Source texts of formatted documents
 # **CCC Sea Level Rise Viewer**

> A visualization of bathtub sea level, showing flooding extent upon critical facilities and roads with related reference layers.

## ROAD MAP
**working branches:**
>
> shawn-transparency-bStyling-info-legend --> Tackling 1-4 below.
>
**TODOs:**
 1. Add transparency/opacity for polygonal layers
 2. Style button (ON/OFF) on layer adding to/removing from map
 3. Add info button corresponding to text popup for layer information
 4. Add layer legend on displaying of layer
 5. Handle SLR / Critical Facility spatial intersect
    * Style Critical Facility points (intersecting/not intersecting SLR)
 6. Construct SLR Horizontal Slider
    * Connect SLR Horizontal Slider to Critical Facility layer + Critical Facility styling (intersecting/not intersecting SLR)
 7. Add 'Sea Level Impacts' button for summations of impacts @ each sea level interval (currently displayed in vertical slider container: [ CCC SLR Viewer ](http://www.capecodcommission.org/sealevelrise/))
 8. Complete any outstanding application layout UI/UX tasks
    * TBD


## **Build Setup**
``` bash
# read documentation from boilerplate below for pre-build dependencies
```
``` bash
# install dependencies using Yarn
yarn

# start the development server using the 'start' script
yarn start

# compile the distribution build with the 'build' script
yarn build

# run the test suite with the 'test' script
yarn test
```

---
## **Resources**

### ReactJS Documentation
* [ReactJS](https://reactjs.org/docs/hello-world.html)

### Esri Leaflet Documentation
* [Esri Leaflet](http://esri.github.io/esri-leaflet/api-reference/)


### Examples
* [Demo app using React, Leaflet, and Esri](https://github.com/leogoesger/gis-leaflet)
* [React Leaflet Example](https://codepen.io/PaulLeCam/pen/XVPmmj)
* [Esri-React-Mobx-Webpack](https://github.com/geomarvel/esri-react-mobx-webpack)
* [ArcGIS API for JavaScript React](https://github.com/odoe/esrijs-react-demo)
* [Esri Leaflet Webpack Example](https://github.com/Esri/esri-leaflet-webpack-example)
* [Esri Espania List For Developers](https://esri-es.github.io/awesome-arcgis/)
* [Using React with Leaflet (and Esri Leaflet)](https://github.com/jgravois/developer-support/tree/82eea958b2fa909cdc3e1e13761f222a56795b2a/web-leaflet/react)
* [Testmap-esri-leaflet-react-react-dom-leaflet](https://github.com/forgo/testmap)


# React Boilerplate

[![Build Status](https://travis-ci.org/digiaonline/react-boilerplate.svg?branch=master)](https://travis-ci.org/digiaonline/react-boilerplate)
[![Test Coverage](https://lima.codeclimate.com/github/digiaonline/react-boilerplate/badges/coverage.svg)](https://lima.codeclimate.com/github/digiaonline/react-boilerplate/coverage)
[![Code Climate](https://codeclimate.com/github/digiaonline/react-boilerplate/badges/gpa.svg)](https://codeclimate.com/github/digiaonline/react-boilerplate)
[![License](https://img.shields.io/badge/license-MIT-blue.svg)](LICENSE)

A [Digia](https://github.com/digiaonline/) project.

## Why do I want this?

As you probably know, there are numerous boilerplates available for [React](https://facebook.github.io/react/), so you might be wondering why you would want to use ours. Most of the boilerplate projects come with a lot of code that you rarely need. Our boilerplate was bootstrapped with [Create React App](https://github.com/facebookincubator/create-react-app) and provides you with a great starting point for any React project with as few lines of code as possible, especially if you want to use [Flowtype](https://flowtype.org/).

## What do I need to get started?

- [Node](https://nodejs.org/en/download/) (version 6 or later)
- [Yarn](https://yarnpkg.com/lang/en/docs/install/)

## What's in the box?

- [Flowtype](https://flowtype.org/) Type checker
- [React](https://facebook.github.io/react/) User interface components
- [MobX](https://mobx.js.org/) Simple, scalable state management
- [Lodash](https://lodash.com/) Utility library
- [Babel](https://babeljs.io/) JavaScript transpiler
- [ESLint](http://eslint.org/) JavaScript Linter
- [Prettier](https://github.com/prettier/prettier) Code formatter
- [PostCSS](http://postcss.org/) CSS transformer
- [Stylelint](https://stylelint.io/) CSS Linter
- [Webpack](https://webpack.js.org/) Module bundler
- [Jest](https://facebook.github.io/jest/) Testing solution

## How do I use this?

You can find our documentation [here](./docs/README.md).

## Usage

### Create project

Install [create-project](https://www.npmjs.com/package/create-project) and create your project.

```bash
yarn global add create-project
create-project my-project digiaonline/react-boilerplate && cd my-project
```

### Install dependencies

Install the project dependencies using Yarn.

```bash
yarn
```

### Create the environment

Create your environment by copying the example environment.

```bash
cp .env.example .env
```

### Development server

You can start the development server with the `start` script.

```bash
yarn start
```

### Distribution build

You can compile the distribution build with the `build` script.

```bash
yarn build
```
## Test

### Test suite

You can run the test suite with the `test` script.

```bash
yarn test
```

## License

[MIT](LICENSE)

Aim of the exercise:
Transcribe the lines above between the line holding "As you probably" and the line holding "- [React](https://facebook.github.io/react/) User", inclusive, exactly as they stand and with nothing added.

Problem solution:
As you probably know, there are numerous boilerplates available for [React](https://facebook.github.io/react/), so you might be wondering why you would want to use ours. Most of the boilerplate projects come with a lot of code that you rarely need. Our boilerplate was bootstrapped with [Create React App](https://github.com/facebookincubator/create-react-app) and provides you with a great starting point for any React project with as few lines of code as possible, especially if you want to use [Flowtype](https://flowtype.org/).

## What do I need to get started?

- [Node](https://nodejs.org/en/download/) (version 6 or later)
- [Yarn](https://yarnpkg.com/lang/en/docs/install/)

## What's in the box?

- [Flowtype](https://flowtype.org/) Type checker
- [React](https://facebook.github.io/react/) User interface components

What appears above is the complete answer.